World models are central components of embodied intelligence. However, existing world models suffer from fundamental limitations:

  • 2D pixel-space operation: Methods such as UniPi and SuSIE operate in 2D, providing no accurate depth or pose information.
  • Physically implausible predictions: 2D models may produce inconsistent object shapes across time steps.
  • High cost of 4D modeling: Directly generating outputs in the 3D+time domain incurs prohibitive computational overhead.
  • Lack of 4D annotated data: Large-scale robot datasets generally lack depth and surface normal annotations.

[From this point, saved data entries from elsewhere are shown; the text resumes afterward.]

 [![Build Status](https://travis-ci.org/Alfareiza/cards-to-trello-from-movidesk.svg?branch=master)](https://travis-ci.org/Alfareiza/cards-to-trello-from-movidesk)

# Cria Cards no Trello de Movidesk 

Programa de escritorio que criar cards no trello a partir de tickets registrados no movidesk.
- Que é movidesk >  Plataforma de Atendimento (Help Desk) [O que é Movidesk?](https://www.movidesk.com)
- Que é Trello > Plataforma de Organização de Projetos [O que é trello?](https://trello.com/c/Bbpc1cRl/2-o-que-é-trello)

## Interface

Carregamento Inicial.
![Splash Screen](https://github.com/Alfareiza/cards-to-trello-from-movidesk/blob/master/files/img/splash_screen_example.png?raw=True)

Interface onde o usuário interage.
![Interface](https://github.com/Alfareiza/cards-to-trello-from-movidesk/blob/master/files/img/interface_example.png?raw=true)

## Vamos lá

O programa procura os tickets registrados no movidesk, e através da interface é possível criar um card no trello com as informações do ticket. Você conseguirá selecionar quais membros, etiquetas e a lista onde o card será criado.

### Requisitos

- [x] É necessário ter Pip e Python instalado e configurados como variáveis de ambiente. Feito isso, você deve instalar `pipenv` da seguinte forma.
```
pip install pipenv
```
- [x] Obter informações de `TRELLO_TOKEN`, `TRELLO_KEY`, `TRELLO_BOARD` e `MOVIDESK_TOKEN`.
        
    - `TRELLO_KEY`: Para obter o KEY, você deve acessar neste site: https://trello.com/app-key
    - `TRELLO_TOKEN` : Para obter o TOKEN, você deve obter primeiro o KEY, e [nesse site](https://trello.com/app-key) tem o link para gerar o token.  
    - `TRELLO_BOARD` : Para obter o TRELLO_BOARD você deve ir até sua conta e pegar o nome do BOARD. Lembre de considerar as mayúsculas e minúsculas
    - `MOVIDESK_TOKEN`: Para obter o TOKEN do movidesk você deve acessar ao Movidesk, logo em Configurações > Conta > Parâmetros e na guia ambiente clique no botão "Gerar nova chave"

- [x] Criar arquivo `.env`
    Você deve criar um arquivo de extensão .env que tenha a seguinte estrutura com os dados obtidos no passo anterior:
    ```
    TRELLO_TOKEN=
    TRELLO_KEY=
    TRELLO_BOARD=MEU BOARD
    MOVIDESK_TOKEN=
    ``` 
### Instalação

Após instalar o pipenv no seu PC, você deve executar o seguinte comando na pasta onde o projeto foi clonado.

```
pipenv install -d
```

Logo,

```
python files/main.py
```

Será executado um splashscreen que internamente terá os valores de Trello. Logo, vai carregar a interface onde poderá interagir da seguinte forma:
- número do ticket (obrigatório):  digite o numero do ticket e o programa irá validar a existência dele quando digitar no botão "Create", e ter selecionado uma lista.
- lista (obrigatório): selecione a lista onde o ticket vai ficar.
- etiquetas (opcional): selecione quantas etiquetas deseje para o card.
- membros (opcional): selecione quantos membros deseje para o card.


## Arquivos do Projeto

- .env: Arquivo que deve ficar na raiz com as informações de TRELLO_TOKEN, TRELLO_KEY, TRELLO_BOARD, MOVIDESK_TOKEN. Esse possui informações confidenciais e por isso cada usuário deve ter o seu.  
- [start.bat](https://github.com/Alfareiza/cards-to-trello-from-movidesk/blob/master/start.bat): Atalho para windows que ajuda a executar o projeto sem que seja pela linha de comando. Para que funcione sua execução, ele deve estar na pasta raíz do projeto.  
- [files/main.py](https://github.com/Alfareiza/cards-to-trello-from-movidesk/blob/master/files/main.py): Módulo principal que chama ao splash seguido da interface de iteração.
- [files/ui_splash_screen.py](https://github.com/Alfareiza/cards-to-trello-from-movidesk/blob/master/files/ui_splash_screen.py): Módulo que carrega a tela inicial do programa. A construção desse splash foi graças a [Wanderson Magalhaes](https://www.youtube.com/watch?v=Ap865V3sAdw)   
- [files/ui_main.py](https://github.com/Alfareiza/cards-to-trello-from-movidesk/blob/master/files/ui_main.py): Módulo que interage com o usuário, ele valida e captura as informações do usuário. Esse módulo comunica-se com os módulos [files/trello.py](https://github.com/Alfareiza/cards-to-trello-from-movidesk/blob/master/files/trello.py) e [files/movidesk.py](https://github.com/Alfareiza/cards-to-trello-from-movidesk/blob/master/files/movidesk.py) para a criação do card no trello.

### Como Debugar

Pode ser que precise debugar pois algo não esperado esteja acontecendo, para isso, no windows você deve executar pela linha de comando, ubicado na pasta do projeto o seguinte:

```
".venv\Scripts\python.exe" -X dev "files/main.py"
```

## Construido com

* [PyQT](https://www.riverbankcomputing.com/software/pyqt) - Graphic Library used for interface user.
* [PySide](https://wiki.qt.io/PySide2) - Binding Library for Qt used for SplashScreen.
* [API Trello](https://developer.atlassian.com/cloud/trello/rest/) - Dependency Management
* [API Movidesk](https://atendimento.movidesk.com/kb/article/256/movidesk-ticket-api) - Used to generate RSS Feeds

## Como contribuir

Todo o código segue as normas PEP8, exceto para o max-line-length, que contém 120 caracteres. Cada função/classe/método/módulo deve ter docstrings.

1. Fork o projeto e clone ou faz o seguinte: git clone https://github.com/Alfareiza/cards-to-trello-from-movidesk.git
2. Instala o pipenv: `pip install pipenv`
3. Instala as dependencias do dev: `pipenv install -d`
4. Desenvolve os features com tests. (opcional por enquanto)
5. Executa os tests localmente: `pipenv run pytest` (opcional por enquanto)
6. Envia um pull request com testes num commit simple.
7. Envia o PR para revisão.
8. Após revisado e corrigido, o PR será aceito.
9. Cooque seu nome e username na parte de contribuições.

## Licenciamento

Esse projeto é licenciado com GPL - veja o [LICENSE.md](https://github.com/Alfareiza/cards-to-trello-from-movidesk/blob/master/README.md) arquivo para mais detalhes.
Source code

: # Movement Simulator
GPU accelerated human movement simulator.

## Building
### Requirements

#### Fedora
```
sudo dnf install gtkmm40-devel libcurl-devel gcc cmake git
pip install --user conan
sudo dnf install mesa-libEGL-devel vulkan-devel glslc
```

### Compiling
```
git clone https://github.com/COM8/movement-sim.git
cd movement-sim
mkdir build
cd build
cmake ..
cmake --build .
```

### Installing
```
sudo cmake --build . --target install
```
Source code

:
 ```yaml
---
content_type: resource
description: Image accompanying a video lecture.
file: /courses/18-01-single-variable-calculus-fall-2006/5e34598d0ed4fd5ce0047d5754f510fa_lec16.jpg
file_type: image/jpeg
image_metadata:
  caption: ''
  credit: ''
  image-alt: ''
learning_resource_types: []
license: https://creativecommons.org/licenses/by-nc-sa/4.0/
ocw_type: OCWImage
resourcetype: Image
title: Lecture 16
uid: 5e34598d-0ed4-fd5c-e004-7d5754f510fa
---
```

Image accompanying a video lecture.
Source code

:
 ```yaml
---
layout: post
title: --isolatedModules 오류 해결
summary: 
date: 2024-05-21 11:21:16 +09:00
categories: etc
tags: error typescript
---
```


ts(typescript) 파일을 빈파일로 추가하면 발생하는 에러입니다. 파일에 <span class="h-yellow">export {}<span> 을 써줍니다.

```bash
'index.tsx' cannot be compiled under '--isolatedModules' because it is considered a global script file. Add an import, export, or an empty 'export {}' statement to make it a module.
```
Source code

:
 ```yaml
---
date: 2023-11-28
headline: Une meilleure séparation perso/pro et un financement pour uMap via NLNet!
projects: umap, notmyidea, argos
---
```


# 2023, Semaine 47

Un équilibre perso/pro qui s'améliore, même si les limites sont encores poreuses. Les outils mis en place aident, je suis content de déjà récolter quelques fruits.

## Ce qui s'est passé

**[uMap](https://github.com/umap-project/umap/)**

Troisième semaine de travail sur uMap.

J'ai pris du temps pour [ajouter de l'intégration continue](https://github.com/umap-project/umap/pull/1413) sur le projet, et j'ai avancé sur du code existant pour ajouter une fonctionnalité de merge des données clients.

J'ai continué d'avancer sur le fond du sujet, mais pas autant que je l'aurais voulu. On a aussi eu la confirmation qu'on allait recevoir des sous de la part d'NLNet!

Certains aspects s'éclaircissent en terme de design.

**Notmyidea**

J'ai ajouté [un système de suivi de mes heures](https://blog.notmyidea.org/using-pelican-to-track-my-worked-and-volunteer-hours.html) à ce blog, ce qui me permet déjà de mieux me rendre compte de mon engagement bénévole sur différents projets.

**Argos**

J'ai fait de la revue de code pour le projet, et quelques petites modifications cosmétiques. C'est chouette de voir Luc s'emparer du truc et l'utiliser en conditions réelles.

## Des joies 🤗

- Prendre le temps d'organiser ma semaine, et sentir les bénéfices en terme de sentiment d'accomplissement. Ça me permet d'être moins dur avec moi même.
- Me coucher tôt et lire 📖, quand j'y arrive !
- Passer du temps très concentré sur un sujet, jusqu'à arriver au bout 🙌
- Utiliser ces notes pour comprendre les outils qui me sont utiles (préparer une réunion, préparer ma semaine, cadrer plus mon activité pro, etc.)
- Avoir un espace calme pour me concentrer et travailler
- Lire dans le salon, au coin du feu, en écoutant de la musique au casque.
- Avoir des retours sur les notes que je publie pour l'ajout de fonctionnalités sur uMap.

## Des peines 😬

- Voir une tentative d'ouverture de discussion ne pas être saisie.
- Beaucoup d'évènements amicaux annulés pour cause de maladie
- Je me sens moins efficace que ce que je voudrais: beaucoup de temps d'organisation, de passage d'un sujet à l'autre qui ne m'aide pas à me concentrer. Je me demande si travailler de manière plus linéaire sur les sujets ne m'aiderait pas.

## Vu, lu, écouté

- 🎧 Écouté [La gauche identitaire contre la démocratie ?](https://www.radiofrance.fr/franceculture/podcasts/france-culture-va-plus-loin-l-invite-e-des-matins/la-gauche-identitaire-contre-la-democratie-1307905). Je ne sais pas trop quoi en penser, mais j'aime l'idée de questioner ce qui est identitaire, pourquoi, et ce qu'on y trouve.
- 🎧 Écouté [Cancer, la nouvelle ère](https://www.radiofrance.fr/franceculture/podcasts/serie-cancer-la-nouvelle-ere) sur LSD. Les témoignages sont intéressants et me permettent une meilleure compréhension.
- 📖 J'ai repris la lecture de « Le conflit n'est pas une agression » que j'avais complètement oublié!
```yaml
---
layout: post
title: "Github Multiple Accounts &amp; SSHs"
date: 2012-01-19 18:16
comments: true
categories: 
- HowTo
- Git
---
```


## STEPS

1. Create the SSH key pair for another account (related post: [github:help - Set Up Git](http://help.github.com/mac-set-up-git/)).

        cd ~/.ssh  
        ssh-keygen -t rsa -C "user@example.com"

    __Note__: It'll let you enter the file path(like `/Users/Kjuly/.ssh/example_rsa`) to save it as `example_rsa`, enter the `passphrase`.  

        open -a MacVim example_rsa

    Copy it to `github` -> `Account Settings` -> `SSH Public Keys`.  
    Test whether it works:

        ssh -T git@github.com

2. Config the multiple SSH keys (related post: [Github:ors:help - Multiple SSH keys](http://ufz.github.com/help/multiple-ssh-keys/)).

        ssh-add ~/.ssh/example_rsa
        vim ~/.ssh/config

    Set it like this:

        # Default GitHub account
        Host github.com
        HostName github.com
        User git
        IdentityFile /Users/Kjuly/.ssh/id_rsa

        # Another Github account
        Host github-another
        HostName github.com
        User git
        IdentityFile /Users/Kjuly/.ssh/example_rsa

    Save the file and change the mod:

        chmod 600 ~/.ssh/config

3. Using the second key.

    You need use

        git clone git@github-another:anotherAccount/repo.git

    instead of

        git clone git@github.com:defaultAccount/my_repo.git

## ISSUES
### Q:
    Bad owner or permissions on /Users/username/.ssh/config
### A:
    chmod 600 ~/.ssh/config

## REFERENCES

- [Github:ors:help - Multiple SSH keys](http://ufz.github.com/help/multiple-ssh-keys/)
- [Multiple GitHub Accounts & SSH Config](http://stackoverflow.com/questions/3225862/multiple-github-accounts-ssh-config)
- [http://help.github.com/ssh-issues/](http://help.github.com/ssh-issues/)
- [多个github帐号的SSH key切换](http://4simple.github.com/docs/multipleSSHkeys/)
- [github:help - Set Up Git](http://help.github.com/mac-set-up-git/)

Mechanism: RGB-DN (RGB + depth + normal) video is used as a lightweight intermediate representation of the 4D world, enabling efficient construction of 4D world models via pretrained video generative models.

Method

Overall Architecture

Four core components: 4D dataset construction → RGB-DN generative model → 4D scene reconstruction → action planning.

Key Designs

1. 4D Embodied Video Dataset (~285k videos)

  • RLBench synthetic (80k): 20 tasks × 1,000 instances × 4 viewpoints, with precise depth + DSINE normals, Colosseum randomization.
  • RT1 Fractal real-world (80k): depth via RollingDepth + normals via Marigold.
  • Bridge (25k): annotated with the same pipeline.
  • SomethingSomethingV2 (100k): hand-object interactions with diverse language instructions.

2. Model Architecture (fine-tuned from CogVideoX)

  • A 3D VAE encodes RGB/depth/normal separately (VAE weights frozen).
  • Three independent InputProj modules extract per-modality embeddings, which are summed and fed into the DiT backbone.
  • RGB retains the original pathway; depth and normals are additionally decoded via Conv3D + DNProj.
  • Zero-initialization: all newly added modules are zero-initialized, ensuring the training starting point is equivalent to CogVideoX.
  • Text conditioning: "[action instruction] + [robot arm name]".
  • Multi-resolution training; 49-frame prediction.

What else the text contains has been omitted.